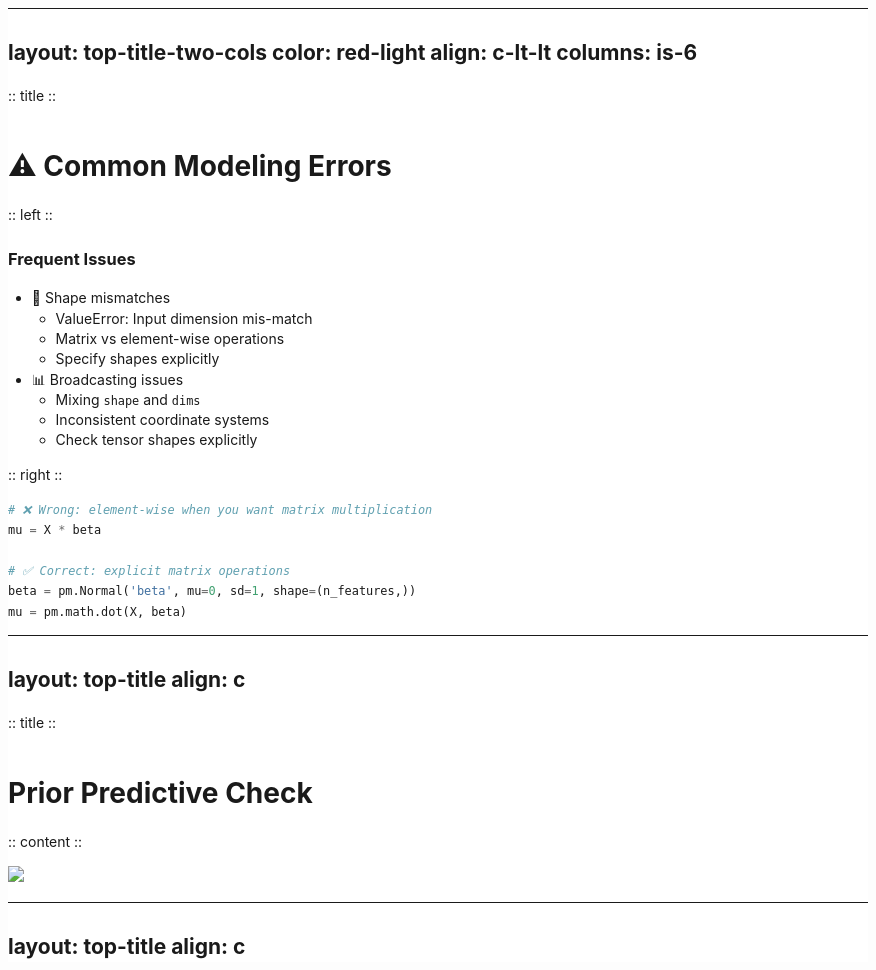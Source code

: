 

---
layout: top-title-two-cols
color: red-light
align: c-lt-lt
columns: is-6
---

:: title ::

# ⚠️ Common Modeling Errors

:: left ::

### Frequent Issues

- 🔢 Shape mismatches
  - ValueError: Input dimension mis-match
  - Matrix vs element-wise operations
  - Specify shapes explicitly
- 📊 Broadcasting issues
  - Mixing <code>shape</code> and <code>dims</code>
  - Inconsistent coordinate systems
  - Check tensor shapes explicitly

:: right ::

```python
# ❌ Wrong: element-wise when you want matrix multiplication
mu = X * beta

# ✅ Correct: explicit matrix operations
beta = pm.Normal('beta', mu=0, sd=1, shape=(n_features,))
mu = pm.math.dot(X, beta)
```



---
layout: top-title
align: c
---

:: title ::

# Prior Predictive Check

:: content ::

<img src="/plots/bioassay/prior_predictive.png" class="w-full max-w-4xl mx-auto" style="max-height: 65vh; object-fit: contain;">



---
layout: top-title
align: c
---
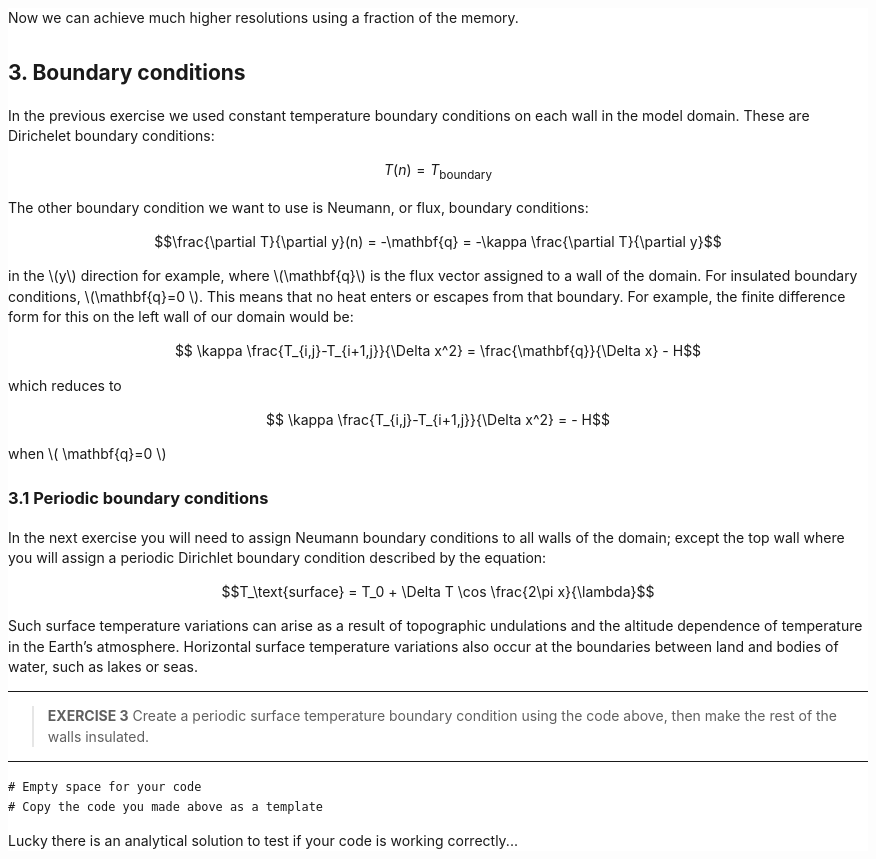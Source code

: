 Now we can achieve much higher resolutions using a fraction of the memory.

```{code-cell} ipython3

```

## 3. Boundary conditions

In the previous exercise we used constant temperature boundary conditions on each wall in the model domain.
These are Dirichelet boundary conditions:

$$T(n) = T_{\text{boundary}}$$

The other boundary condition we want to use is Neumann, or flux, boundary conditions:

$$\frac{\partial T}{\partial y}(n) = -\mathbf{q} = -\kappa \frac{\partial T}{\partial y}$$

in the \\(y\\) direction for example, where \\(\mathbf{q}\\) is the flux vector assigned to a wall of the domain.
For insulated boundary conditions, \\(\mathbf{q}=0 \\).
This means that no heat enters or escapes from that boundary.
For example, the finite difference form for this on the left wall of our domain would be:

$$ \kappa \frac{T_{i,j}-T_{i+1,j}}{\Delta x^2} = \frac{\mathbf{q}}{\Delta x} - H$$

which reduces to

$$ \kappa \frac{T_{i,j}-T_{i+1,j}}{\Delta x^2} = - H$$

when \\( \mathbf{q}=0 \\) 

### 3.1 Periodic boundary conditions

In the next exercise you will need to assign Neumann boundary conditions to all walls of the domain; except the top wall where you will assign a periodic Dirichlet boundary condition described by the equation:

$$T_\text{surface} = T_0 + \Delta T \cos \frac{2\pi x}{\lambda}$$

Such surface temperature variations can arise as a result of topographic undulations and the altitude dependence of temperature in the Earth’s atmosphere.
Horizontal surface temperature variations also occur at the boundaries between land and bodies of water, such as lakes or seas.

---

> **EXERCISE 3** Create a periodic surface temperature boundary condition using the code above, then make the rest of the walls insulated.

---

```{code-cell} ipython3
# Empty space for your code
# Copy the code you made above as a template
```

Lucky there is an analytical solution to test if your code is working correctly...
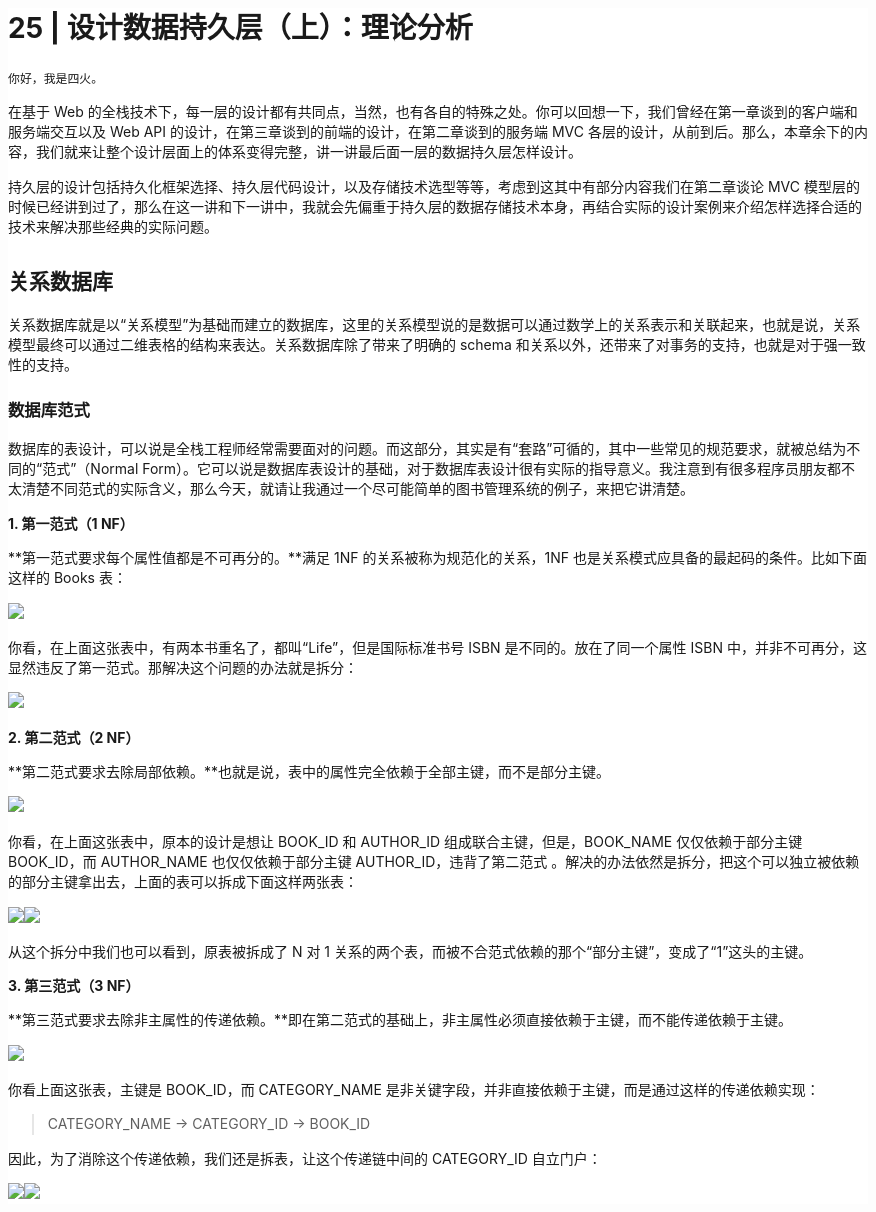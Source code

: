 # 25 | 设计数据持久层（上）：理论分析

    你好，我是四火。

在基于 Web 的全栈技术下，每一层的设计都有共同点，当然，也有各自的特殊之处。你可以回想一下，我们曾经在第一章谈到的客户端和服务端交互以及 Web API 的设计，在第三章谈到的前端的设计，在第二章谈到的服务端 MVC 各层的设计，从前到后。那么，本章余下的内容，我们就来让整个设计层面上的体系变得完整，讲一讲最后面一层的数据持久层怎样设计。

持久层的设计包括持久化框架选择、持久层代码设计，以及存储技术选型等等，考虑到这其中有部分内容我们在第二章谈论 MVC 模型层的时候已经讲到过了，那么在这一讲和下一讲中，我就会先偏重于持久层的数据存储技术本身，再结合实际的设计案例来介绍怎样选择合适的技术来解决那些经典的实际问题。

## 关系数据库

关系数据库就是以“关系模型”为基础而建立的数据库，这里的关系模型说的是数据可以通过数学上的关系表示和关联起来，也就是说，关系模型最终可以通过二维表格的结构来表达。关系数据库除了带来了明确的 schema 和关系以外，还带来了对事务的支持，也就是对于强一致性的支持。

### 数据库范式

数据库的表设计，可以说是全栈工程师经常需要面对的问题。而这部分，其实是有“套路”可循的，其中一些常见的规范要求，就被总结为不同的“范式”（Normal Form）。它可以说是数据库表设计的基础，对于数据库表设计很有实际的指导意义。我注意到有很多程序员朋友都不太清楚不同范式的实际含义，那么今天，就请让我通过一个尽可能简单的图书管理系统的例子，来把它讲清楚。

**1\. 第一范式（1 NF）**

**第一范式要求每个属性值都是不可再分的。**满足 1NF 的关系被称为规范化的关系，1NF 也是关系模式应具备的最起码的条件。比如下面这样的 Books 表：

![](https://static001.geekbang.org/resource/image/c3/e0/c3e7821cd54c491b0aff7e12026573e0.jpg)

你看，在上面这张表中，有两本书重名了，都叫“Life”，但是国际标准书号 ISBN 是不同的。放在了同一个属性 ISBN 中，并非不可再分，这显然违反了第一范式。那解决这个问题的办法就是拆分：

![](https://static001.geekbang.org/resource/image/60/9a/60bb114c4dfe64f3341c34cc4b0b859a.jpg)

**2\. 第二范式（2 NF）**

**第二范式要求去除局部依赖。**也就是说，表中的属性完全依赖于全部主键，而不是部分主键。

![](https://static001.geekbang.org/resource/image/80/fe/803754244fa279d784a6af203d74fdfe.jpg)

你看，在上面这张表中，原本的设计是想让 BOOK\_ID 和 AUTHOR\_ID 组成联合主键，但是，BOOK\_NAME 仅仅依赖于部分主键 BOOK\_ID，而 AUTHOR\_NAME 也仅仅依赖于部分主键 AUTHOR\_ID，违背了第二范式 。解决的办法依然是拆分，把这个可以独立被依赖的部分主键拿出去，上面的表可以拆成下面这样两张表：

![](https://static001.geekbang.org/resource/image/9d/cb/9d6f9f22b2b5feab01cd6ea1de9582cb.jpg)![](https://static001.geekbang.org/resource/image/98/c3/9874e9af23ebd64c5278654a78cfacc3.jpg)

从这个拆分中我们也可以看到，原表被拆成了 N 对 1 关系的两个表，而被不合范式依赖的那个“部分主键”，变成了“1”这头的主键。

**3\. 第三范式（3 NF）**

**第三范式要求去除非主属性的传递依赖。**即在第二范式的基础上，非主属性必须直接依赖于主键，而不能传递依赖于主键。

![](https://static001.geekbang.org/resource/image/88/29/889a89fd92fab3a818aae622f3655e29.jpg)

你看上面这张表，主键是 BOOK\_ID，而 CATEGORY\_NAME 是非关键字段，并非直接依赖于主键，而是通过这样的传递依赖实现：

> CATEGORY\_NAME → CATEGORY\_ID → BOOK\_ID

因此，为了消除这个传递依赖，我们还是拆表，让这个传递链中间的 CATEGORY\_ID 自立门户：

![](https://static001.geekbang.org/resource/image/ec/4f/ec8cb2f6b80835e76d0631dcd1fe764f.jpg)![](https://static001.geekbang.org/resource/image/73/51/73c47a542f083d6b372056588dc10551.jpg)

——————

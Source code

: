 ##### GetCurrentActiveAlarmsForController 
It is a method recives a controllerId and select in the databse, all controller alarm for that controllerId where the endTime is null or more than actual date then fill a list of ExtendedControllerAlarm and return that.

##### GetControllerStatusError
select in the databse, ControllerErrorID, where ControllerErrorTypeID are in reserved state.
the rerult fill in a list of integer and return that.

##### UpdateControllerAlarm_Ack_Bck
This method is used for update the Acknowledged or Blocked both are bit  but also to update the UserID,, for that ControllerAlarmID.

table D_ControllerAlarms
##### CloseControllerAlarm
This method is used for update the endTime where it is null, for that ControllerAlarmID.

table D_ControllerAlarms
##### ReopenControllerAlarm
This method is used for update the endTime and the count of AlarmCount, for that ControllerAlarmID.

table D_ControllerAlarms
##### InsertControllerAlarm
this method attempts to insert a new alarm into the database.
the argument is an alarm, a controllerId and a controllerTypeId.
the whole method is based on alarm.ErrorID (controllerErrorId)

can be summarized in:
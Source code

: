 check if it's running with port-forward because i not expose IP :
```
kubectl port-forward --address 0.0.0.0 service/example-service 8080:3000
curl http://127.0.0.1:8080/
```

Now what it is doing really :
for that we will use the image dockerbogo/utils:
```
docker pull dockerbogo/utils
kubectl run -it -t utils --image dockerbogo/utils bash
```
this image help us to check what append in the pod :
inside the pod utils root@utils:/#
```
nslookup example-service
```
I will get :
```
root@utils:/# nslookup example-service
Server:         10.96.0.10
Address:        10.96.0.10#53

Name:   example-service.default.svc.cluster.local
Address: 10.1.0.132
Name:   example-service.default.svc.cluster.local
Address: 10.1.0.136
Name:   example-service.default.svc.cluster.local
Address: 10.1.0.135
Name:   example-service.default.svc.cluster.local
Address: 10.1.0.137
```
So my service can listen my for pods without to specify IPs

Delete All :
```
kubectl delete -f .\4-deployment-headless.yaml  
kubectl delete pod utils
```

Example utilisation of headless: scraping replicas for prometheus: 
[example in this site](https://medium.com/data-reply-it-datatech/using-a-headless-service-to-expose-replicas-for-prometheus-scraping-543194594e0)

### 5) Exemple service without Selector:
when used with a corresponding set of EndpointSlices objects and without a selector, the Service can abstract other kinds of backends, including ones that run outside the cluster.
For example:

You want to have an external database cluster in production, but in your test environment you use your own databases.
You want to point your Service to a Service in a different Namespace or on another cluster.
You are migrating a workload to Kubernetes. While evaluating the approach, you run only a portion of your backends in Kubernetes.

——————

▶ [What the exercise asks]: Only lines holding the word "operations" belong in the answer; copy all of them from the records.

▶ [Reply]:
  - Matrix vs element-wise operations
# ✅ Correct: explicit matrix operations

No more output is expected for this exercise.